Cheese, sandwiches and more on Banks Street

click to enlarge Melt serves a chicken Parmesan sandwich with french fries.

Photo by Cheryl Gerber

Melt serves a chicken Parmesan sandwich with french fries.

The name might imply otherwise, but Melt isn't just a grilled cheese operation. The Mid-City restaurant feels more polished and grown-up than just another place hawking the childhood staple.

  Not surprisingly, the menu is dominated by all things cheese (St. James Cheese Co. is the restaurant's main supplier), but not all items are framed by slices of bread. There's cheese served piping-hot and drizzled with olive oil in a cast-iron skillet. Truffle fries are topped with cheese, and fried macaroni and cheese balls are breaded in panko. Wisconsin cheese curds are tempura battered and fried till they have a pale golden shell. The hefty knobs are served with ranch dressing and a marinara dipping sauce packed with oregano.

  An appetizer of pork and beef meatballs topped with provolone and spicy red sauce doesn't fare as well. While the pleasing sauce has subtle spice, the meatballs were overcooked and mealy, falling apart with a prick of the fork.

  Sandwiches, which the restaurant touts as "gourmet," are less lunchbox fare and more grownup fodder, served with a salad of mixed greens dressed in a snappy sugar cane vinaigrette. Velvety tomato-basil bisque doesn't disappoint, and it is topped with buttery croutons.

  The Owner's Special features caramelized onions, melted Gruyere cheese and a sweet and smoky to- mato jam on thick slices of buttery sourdough bread. Fresh tomato slices carry too much acid and juice and render the sandwich a mess to eat, but the flavors shine — reminiscent of a rich French onion soup.

  The Mama's Melt takes a similar Gallic turn, with thinly sliced ham, brie, arugula and a thick smear of apricot preserves on pressed French bread. Though it's hard to improve upon the time-honored Francophile ham-and-cheese standard, this sandwich takes a shot. Sweet, jammy apricot bits pair nicely with the creamy, pungent funk of the brie, while arugula adds a nutty, peppery kick.

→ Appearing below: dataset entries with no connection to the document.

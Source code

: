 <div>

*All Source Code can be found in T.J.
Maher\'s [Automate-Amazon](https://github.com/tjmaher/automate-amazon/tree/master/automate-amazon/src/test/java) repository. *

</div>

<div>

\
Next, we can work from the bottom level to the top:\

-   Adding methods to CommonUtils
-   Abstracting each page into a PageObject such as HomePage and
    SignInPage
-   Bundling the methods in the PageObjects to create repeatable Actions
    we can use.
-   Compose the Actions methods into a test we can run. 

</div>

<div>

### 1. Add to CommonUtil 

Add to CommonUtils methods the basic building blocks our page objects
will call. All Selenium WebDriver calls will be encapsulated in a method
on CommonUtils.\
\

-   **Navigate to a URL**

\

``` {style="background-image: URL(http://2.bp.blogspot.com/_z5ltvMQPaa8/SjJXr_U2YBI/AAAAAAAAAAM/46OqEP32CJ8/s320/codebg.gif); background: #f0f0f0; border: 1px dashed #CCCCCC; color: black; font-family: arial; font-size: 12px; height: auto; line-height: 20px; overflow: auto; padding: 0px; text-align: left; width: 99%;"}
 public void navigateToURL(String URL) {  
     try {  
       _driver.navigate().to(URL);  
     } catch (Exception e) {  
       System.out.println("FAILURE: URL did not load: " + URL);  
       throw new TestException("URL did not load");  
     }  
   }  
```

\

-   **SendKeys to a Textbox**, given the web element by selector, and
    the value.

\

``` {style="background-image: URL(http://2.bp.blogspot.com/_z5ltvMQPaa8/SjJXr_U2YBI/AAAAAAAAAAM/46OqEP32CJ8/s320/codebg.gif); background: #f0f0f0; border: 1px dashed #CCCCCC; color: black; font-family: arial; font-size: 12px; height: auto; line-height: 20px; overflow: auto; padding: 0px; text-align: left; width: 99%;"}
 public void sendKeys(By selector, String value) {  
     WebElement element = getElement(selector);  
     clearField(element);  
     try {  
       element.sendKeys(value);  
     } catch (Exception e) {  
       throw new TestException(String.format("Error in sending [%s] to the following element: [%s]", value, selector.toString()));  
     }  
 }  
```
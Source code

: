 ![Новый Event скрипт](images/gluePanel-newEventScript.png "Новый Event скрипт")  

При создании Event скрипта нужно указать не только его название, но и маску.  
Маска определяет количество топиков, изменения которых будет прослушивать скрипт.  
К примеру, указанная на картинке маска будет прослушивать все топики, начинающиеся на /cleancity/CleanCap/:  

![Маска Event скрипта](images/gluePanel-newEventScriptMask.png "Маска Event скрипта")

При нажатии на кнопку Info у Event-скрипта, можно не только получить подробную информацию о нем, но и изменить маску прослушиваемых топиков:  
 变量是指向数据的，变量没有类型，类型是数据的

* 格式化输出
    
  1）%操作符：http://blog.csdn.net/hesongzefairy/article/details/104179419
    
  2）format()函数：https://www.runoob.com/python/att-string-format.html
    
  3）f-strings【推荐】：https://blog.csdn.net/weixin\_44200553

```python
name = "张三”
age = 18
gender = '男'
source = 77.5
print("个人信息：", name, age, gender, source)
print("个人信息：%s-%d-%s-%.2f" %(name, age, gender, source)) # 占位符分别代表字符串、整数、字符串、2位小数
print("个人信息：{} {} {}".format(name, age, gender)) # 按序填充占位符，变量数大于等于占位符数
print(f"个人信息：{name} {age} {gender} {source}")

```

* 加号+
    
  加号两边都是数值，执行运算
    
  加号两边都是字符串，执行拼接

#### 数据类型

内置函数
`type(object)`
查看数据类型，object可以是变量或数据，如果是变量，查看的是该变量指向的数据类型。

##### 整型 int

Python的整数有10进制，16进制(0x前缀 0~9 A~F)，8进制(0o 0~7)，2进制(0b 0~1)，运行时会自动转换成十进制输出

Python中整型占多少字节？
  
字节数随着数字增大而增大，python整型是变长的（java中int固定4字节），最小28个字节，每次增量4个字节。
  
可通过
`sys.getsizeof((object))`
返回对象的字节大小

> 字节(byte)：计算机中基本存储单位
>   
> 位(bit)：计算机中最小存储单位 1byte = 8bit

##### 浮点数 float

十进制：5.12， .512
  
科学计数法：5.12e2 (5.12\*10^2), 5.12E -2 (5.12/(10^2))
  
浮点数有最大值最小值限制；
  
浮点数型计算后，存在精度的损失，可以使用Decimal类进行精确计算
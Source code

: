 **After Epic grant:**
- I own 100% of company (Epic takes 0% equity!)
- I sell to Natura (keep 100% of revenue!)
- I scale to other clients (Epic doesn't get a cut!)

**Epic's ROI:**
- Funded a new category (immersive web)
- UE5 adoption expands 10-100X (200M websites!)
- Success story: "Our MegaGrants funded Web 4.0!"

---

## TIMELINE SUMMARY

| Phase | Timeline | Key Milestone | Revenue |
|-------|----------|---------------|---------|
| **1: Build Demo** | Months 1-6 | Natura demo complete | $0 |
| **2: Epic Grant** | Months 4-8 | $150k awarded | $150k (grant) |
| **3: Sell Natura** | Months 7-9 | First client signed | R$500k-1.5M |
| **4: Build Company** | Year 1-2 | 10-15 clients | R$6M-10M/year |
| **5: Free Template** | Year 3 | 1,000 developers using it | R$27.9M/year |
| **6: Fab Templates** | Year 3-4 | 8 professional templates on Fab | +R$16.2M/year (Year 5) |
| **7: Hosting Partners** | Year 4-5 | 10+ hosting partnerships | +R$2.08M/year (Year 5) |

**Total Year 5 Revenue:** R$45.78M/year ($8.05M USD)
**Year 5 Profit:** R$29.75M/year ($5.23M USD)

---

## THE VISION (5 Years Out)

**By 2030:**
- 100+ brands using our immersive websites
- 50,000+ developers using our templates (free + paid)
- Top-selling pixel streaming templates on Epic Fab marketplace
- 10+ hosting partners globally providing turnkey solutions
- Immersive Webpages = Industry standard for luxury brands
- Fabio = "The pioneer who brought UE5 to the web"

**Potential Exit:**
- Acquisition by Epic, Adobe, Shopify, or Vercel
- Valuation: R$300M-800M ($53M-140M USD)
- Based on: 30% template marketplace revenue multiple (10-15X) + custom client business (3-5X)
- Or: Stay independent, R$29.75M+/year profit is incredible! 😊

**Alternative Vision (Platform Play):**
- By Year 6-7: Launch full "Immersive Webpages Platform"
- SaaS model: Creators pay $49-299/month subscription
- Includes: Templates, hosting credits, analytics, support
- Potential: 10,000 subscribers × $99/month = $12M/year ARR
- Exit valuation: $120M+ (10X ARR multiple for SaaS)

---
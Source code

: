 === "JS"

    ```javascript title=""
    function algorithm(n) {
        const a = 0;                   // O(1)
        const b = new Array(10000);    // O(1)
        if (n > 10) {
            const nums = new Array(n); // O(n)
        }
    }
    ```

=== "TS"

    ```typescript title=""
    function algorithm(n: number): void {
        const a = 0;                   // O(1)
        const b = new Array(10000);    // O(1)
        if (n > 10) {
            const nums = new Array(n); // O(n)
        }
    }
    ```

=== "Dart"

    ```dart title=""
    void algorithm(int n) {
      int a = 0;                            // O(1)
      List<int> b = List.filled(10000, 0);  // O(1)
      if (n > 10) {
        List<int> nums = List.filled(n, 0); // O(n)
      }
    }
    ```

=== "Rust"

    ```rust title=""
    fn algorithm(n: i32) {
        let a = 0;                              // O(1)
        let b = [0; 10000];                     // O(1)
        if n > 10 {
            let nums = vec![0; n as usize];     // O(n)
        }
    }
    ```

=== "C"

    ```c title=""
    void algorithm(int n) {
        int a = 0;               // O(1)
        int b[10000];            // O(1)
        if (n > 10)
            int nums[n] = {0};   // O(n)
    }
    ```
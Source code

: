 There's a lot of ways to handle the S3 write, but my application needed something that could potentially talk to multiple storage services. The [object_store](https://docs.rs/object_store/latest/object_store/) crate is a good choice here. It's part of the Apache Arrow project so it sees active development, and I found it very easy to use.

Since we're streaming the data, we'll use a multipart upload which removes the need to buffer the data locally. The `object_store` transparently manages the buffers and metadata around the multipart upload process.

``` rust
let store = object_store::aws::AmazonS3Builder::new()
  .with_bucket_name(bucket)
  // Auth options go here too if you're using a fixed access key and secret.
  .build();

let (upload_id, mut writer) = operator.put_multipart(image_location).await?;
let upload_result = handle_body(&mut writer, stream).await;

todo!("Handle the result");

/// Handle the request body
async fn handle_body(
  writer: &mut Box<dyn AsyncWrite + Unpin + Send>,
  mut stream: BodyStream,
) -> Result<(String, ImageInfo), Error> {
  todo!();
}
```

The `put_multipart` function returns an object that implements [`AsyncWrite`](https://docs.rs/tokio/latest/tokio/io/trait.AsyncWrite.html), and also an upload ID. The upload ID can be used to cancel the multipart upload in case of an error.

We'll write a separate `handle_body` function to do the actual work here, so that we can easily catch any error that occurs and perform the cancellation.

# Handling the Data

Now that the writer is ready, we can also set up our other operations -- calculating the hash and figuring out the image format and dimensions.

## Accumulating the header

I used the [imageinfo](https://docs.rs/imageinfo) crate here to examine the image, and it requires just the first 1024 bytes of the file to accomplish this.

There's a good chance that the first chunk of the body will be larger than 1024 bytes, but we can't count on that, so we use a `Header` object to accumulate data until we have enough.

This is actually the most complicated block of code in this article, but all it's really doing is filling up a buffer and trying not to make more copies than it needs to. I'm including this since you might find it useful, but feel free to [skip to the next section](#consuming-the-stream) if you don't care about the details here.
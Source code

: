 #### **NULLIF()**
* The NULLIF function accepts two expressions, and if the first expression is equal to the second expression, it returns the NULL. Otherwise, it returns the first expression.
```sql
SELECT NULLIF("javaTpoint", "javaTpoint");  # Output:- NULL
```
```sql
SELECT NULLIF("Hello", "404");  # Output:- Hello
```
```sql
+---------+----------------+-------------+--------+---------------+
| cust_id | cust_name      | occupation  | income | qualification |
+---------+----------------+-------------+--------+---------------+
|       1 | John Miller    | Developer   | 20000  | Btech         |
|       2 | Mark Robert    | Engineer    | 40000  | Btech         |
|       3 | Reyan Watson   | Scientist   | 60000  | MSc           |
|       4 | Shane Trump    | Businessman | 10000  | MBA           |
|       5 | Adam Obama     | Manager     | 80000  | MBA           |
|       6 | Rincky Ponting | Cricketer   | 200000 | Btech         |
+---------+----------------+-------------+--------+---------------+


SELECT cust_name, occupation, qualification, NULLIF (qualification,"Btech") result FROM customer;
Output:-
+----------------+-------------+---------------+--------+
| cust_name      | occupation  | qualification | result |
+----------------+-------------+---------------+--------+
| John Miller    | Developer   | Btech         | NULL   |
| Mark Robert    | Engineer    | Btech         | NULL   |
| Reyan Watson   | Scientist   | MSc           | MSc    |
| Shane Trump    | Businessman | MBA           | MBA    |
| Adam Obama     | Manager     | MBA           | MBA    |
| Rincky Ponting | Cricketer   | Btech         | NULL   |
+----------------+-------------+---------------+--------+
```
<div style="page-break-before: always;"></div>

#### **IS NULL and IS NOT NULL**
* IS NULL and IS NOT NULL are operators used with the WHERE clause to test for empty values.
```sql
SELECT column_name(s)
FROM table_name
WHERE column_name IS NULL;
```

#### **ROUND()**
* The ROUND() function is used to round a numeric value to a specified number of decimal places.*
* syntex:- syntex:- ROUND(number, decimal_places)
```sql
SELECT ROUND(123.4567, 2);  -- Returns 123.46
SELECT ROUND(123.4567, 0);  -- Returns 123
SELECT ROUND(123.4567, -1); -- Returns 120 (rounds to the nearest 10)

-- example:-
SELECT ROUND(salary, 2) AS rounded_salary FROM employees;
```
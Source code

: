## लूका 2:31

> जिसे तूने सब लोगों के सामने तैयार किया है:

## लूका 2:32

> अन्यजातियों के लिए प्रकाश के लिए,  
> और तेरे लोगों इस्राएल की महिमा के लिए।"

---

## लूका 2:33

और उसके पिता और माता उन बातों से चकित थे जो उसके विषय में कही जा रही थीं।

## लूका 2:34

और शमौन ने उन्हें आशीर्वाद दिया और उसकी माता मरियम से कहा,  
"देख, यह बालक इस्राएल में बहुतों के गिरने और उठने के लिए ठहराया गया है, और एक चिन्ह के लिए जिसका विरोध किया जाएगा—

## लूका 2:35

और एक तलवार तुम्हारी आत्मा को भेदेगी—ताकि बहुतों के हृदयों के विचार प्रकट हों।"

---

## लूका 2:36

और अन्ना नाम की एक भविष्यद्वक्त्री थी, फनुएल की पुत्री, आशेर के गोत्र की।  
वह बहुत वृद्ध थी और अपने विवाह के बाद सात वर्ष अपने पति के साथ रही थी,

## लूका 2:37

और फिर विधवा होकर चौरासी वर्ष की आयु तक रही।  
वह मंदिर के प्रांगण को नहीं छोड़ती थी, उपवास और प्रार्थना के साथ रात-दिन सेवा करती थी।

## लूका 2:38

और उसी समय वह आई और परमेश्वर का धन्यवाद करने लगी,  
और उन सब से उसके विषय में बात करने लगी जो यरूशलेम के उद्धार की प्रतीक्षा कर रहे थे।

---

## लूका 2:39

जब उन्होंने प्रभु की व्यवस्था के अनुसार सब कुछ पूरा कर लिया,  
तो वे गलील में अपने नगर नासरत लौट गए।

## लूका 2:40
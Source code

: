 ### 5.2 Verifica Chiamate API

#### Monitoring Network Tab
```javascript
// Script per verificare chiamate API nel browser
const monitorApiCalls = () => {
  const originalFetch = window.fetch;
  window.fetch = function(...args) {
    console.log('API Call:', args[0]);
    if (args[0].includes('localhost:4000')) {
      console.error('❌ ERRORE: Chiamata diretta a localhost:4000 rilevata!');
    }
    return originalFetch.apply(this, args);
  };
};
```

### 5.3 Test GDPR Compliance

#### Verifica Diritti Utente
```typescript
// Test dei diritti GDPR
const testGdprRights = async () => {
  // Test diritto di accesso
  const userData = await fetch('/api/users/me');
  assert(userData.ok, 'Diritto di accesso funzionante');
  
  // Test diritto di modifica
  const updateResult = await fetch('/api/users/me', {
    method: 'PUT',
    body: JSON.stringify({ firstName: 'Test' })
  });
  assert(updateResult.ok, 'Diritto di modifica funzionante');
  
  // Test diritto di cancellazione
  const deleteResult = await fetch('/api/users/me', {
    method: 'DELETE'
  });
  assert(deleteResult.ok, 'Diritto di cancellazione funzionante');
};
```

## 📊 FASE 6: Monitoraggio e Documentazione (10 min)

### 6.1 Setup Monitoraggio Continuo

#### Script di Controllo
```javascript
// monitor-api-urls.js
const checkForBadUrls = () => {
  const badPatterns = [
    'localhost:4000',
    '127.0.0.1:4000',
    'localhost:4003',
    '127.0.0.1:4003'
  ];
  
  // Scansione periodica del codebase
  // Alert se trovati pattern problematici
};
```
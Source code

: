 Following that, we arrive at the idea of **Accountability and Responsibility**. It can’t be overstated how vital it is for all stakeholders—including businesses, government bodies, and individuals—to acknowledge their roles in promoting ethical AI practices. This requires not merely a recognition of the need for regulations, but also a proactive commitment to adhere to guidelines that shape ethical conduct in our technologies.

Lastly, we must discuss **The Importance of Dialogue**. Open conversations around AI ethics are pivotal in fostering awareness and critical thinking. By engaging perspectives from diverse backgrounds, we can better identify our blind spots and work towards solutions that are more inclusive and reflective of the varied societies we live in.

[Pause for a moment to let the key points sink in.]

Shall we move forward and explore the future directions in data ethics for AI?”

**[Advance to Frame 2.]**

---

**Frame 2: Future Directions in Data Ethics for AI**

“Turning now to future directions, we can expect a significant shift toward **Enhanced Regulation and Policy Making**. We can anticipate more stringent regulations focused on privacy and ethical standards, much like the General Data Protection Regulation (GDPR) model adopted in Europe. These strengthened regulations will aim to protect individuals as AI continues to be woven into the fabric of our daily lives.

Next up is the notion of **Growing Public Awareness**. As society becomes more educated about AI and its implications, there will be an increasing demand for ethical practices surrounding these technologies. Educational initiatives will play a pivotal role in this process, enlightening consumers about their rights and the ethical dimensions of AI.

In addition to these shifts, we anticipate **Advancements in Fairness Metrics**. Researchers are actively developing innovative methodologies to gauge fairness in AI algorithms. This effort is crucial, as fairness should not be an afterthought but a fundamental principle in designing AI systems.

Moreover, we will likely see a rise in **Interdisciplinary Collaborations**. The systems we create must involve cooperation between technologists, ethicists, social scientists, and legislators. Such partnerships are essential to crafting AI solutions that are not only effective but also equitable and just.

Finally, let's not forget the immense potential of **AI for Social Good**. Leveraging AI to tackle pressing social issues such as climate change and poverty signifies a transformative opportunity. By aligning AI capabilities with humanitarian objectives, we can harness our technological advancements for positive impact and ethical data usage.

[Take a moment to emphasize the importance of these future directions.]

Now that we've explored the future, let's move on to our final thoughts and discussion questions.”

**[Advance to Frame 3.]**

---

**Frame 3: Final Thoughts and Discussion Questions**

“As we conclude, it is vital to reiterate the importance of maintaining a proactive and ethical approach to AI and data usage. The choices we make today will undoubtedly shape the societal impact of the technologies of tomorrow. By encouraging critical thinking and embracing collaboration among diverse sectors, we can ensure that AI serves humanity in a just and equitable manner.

  The Kush's Melt seems like an attempt to appease seafood lovers while sticking with the melted cheese concept. Garlicky basil aioli tops French bread stuffed with crab-boiled shrimp and a thick smear of pimiento cheese. It's an odd and indulgent combination, but the basil overshadows the pimiento and shrimp flavors.

  Melt sits on a developing stretch of Banks Street in the shadow of the new University Medical Center complex, and the restaurant has grow in phases. It opened with a bare-bones menu in November and since has added more sandwiches, a cocktail menu and a patio. Though it has been operating for six months, the grand opening party was last weekend. There are plans to add cheese and charcuterie plates, a selection of infused cocktails and a rooftop deck.

  Along with restaurants such as Fharmacy and Marjie's Grill, Melt's steady growth reflects a neighborhood that slowly but surely is becoming a factor in the city's dining scene.